So for a 12-day trip to my grandfather's computerless home, I brought 12 books to keep me occupied. I only finished 9 and 1/2, as it turned out, but there are two of those that particularly interested me.
The first was Valerie Paradiz's Clever Maids: The Secret History of the Grimm Fairy Tales. If people even think about how Jacob and Wilhelm Grimm collected the stories in the Grimm's Fairy Tale books, they imagine them visiting rural areas and listening to elderly people recount the same tales they told their children and grandchildren. The reality is very different -- the Grimms' best sources were their sister's middle-class friends and other people recommended by their own friends, all nice German city-dwellers who could afford to have the women of the house stay home keeping house and doing needlework. Paradiz goes through the brothers' collecting methods, and also examines how the stories reflected the hopes, dreams, and emotions of the women who told them -- how tales of princesses whose only hope was the perfect suitor really meant something to early 19th-century European women. This is an interesting change from most analyses of fairy tales, which either look at them in comparison to modern life, or as a reflection of unchanging components of the human psyche.

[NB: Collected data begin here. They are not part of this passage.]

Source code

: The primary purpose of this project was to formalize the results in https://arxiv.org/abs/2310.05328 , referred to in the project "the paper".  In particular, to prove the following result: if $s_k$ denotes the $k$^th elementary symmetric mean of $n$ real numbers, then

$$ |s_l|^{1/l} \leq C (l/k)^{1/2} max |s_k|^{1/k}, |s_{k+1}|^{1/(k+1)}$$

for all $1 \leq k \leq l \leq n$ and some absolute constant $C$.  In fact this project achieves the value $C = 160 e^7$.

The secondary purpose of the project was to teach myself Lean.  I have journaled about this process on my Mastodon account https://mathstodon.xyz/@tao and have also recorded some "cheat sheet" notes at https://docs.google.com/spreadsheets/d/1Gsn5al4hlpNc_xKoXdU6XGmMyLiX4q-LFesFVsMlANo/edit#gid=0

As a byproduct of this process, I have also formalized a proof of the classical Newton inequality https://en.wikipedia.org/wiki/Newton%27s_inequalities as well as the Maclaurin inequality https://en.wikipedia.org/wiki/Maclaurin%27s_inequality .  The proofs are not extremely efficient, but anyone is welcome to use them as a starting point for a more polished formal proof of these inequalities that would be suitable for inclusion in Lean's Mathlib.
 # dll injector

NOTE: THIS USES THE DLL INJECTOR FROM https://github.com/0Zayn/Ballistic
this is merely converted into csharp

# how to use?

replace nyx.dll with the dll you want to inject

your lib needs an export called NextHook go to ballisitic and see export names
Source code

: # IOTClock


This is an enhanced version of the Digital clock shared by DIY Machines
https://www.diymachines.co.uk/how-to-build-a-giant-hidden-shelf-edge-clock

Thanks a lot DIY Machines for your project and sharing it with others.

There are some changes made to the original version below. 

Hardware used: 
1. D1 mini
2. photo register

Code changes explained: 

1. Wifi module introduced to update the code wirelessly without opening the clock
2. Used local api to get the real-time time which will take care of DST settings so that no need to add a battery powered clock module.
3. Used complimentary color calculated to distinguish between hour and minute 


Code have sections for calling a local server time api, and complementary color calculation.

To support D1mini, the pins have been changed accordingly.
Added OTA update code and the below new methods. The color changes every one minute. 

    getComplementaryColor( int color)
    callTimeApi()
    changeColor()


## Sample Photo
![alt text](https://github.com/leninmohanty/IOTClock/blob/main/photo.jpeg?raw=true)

So the book is literary, cultural, women's, and traditional history, all in a biography of some brothers and their work. This is just the kind of behind-the-scenes look at something familiar that interests me most, and I hope others as well.
The other behind-the-scenes look that I particularly enjoyed was Doris Weatherford's A History of the American Suffrage Movement. It has a foreword by Geraldine Ferraro, whose Vice-Presidential candidacy in 1984 impressed even my Reagan-voting mother. Ferraro's story of having her credit card application rejected in 1978 when she was a member of Congress earning 60,000 dollars a year stuck with me -- reinforced by my mother's similar takes of women's credit rejections in the 1970s. And that was nearly 60 years after women's right to vote had been added to the U.S. Constitution. The conditions in the 1840s, when the campaign for women's rights movement had its beginnings, were far more discriminatory, and it took more than 70 years and a wide variety of tactics to get that amendment allowing women to vote into the Constitution. Weatherford's book chronicles those 7 decades when the battle was not only to allow women to vote (a goal some of the activists themselves considered too far-out at first) but for property laws that didn't make a woman's earnings automatically the property of her husband, or the right to speak up in their churches.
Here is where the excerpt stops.